*WHAT NEEDS TO BE DONE:*
In this data, count the lines in which "Пример" appears and give only that number.

Data entries:
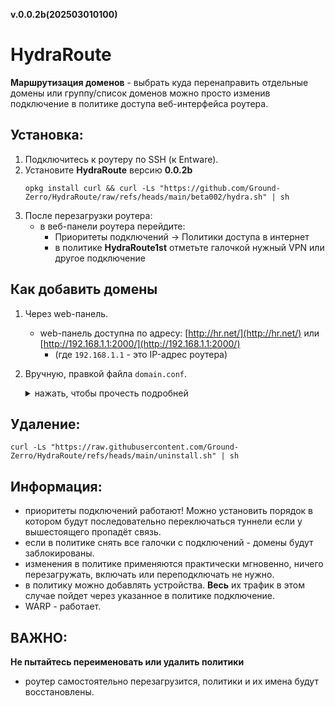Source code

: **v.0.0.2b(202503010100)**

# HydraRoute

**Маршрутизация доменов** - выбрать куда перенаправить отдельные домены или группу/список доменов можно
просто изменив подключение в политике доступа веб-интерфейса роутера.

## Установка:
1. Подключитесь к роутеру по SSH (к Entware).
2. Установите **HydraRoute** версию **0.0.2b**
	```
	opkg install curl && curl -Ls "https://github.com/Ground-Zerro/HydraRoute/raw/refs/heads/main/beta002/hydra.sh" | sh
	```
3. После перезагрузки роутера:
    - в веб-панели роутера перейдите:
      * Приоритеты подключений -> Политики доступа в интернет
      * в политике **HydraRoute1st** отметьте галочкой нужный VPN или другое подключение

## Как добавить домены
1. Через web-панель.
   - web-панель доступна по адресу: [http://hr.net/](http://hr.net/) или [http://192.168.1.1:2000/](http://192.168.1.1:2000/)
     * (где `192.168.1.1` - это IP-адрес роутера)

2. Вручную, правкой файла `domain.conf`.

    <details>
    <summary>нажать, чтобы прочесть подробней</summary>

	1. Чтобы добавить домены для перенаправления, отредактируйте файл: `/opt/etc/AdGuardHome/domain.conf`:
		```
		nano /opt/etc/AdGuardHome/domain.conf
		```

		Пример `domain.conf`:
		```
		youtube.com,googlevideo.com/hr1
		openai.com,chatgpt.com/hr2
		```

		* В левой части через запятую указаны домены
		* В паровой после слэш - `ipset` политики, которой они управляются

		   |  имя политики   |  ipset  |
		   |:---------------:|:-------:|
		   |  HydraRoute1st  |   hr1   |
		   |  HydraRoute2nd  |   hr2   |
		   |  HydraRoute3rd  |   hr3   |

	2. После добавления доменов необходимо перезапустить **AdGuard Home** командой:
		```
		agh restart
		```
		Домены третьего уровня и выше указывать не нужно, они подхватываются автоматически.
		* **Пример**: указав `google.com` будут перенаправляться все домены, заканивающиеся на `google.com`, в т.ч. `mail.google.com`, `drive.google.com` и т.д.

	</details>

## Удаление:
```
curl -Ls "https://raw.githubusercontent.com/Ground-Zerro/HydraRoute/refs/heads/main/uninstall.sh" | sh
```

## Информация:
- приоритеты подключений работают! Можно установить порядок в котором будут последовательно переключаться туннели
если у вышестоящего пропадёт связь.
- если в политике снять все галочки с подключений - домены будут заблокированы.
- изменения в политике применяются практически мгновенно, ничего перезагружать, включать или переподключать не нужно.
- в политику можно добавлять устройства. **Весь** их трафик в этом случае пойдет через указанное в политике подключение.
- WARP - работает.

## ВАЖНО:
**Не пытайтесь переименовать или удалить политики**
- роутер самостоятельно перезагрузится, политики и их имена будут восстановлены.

==

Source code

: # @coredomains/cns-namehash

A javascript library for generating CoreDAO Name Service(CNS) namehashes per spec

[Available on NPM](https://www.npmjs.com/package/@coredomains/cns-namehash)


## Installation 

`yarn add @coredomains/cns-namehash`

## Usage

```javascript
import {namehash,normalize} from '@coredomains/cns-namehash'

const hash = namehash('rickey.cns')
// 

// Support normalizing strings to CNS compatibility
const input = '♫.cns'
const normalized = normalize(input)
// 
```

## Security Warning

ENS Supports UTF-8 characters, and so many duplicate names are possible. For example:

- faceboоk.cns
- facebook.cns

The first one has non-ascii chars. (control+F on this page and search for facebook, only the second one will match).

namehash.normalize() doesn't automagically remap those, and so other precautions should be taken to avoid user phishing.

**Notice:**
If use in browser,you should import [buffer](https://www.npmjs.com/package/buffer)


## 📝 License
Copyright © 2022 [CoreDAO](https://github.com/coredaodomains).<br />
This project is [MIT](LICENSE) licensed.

*RESULT:*
2